- **ACTIVITY**
Would you copy exactly the lines in the data below from the one that has "[reset 링크](htt" through the one that has "## Long description", dropping any pictures?

[Plain-text document sources]
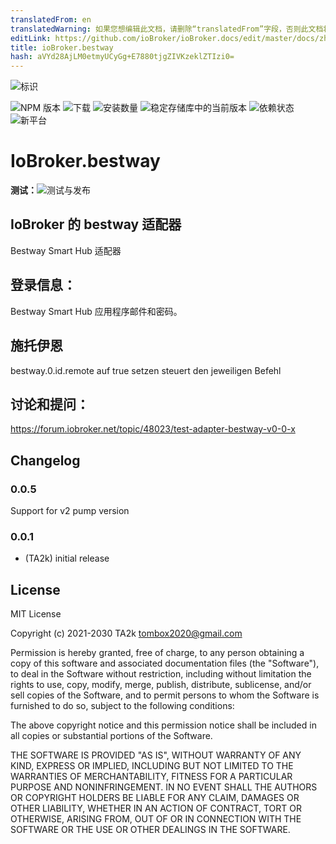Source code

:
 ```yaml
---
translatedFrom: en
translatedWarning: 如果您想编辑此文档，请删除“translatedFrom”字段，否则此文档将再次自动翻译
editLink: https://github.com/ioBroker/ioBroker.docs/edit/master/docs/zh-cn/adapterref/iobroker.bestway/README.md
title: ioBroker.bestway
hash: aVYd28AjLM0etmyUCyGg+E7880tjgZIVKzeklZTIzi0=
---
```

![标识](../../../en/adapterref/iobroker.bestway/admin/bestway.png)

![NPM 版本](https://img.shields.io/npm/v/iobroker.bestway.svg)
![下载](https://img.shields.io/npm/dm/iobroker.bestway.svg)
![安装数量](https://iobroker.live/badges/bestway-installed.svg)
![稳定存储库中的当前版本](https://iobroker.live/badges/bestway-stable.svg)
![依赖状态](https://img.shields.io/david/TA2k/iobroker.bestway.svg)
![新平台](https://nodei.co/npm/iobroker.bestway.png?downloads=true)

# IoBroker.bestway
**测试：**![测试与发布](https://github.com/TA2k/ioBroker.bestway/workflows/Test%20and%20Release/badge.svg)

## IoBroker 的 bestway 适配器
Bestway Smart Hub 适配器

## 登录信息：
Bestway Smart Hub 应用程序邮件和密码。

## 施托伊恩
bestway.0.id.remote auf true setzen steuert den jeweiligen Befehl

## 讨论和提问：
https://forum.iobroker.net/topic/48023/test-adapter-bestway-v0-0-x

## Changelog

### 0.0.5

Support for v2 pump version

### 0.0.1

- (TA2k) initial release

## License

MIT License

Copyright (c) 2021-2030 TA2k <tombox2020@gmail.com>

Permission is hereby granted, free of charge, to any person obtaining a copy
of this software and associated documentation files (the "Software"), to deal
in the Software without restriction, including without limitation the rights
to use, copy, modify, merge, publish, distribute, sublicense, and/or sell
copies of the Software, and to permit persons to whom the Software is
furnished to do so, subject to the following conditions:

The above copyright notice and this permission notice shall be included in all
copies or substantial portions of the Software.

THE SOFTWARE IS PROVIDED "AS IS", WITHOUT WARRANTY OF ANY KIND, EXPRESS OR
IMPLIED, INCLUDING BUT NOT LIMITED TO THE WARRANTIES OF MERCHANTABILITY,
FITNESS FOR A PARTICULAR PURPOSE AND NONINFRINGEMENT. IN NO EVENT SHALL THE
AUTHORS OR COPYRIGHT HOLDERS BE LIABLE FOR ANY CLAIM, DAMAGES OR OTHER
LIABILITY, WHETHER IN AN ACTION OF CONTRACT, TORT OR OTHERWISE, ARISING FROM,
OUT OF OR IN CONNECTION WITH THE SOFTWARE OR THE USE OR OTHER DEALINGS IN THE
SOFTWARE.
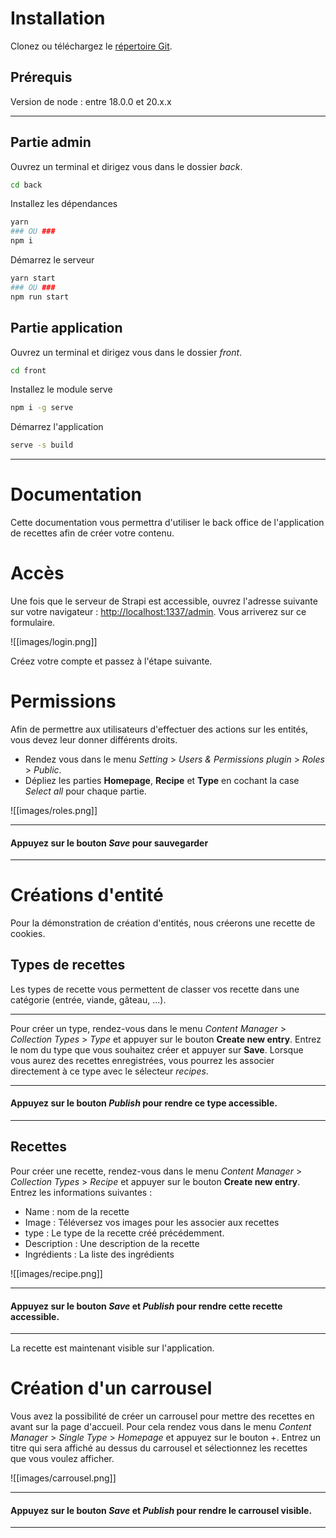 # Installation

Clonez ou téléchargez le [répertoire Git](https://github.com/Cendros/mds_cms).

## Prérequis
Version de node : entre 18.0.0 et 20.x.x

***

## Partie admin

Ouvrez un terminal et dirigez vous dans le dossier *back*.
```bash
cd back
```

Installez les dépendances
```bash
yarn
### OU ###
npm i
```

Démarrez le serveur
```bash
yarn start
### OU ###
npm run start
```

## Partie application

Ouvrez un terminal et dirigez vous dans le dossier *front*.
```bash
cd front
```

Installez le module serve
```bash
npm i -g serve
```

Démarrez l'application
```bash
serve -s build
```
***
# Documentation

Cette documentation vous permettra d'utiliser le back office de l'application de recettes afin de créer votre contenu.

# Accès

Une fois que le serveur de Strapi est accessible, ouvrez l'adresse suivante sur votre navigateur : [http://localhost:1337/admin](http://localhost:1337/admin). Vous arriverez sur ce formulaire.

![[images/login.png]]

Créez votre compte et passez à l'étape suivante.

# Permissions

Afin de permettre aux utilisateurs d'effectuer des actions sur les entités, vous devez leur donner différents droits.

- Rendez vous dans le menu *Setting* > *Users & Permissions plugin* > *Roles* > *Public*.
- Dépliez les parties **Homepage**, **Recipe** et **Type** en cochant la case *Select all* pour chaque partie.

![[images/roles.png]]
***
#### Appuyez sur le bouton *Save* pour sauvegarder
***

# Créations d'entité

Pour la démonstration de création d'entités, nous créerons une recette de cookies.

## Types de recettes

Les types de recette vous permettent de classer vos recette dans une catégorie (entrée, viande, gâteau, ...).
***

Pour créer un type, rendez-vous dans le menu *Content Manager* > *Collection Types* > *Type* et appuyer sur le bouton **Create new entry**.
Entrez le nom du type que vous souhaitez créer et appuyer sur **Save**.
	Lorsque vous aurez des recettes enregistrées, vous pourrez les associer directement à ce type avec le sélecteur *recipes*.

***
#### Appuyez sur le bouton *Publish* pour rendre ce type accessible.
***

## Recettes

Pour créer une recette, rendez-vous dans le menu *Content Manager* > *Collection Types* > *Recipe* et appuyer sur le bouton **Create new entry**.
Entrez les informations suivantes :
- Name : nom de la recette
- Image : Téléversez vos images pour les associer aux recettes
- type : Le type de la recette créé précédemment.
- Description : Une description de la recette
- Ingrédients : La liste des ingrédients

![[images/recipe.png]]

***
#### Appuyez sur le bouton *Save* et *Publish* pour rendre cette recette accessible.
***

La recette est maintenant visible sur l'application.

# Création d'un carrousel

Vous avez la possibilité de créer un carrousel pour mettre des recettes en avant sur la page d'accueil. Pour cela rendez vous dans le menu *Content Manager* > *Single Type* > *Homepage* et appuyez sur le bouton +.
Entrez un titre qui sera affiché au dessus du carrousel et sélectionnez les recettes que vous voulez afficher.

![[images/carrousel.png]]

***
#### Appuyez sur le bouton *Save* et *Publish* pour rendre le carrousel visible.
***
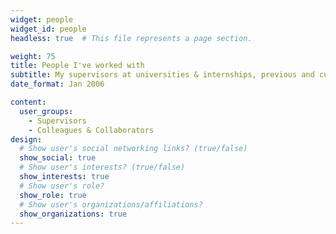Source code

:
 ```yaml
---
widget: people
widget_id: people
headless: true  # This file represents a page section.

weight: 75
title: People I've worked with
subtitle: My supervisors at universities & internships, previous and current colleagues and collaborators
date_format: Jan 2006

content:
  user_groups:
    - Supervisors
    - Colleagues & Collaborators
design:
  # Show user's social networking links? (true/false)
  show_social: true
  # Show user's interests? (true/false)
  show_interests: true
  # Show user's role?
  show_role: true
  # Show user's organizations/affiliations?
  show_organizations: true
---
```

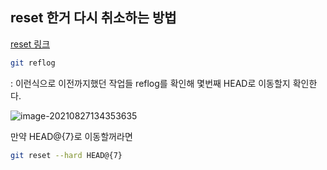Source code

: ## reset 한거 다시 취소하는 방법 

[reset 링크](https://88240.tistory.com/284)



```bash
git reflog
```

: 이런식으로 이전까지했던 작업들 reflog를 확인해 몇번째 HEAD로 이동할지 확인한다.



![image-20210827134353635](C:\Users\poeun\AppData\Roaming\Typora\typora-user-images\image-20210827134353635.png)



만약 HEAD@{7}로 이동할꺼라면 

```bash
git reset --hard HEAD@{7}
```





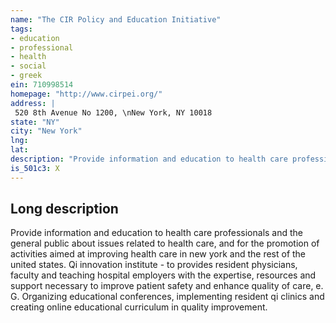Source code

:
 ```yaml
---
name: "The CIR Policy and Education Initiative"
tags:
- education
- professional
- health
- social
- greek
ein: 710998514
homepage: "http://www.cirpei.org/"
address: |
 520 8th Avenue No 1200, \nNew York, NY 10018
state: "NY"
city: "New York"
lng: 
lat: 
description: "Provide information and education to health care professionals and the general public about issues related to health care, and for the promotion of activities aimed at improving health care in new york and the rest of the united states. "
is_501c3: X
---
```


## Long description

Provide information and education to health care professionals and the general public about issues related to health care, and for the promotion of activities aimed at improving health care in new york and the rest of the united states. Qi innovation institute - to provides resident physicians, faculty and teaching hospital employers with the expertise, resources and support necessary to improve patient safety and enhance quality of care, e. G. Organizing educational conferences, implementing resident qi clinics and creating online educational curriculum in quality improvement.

- **TASK ANSWER**
[reset 링크](https://88240.tistory.com/284)



```bash
git reflog
```

: 이런식으로 이전까지했던 작업들 reflog를 확인해 몇번째 HEAD로 이동할지 확인한다.



![image-20210827134353635](C:\Users\poeun\AppData\Roaming\Typora\typora-user-images\image-20210827134353635.png)



만약 HEAD@{7}로 이동할꺼라면 

```bash
git reset --hard HEAD@{7}
```





Source code

:
 ```yaml
---
name: "The CIR Policy and Education Initiative"
tags:
- education
- professional
- health
- social
- greek
ein: 710998514
homepage: "http://www.cirpei.org/"
address: |
 520 8th Avenue No 1200, \nNew York, NY 10018
state: "NY"
city: "New York"
lng: 
lat: 
description: "Provide information and education to health care professionals and the general public about issues related to health care, and for the promotion of activities aimed at improving health care in new york and the rest of the united states. "
is_501c3: X
---
```


## Long description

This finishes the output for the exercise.